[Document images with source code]
§
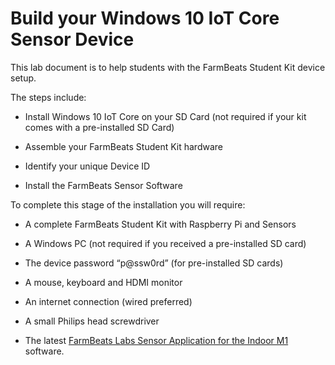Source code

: Build your Windows 10 IoT Core Sensor Device
============================================

This lab document is to help students with the FarmBeats Student Kit device
setup.

The steps include:

-   Install Windows 10 IoT Core on your SD Card (not required if your kit comes
    with a pre-installed SD Card)

-   Assemble your FarmBeats Student Kit hardware

-   Identify your unique Device ID

-   Install the FarmBeats Sensor Software

To complete this stage of the installation you will require:

-   A complete FarmBeats Student Kit with Raspberry Pi and Sensors

-   A Windows PC (not required if you received a pre-installed SD card)

-   The device password “p\@ssw0rd” (for pre-installed SD cards)

-   A mouse, keyboard and HDMI monitor

-   An internet connection (wired preferred)

-   A small Philips head screwdriver

-   The latest [FarmBeats Labs Sensor Application for the Indoor
    M1](https://fblassets.blob.core.windows.net/releases/FarmBeatsLabs.UWP.Headless_1.0.11.0_arm.zip)
    software.
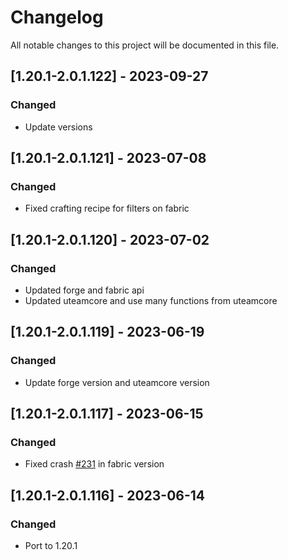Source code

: # Changelog
All notable changes to this project will be documented in this file.

## [1.20.1-2.0.1.122] - 2023-09-27
### Changed
 - Update versions

## [1.20.1-2.0.1.121] - 2023-07-08
### Changed
 - Fixed crafting recipe for filters on fabric

## [1.20.1-2.0.1.120] - 2023-07-02
### Changed
 - Updated forge and fabric api
 - Updated uteamcore and use many functions from uteamcore

## [1.20.1-2.0.1.119] - 2023-06-19
### Changed
 - Update forge version and uteamcore version

## [1.20.1-2.0.1.117] - 2023-06-15
### Changed
 - Fixed crash [#231](https://github.com/MC-U-Team/Useful-Backpacks/issues/231) in fabric version

## [1.20.1-2.0.1.116] - 2023-06-14
### Changed
 - Port to 1.20.1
§
**Directions for this task**
With the pictures omitted, repeat the full set of records above exactly.

**Result of this task**
Source code

: Build your Windows 10 IoT Core Sensor Device
============================================

This lab document is to help students with the FarmBeats Student Kit device
setup.

The steps include:

-   Install Windows 10 IoT Core on your SD Card (not required if your kit comes
    with a pre-installed SD Card)

-   Assemble your FarmBeats Student Kit hardware

-   Identify your unique Device ID

-   Install the FarmBeats Sensor Software

To complete this stage of the installation you will require:

-   A complete FarmBeats Student Kit with Raspberry Pi and Sensors

-   A Windows PC (not required if you received a pre-installed SD card)

-   The device password “p\@ssw0rd” (for pre-installed SD cards)

-   A mouse, keyboard and HDMI monitor

-   An internet connection (wired preferred)

-   A small Philips head screwdriver

-   The latest [FarmBeats Labs Sensor Application for the Indoor
    M1](https://fblassets.blob.core.windows.net/releases/FarmBeatsLabs.UWP.Headless_1.0.11.0_arm.zip)
    software.
Source code

: # Changelog
All notable changes to this project will be documented in this file.

## [1.20.1-2.0.1.122] - 2023-09-27
### Changed
 - Update versions

## [1.20.1-2.0.1.121] - 2023-07-08
### Changed
 - Fixed crafting recipe for filters on fabric

## [1.20.1-2.0.1.120] - 2023-07-02
### Changed
 - Updated forge and fabric api
 - Updated uteamcore and use many functions from uteamcore

## [1.20.1-2.0.1.119] - 2023-06-19
### Changed
 - Update forge version and uteamcore version

## [1.20.1-2.0.1.117] - 2023-06-15
### Changed
 - Fixed crash [#231](https://github.com/MC-U-Team/Useful-Backpacks/issues/231) in fabric version

## [1.20.1-2.0.1.116] - 2023-06-14
### Changed
 - Port to 1.20.1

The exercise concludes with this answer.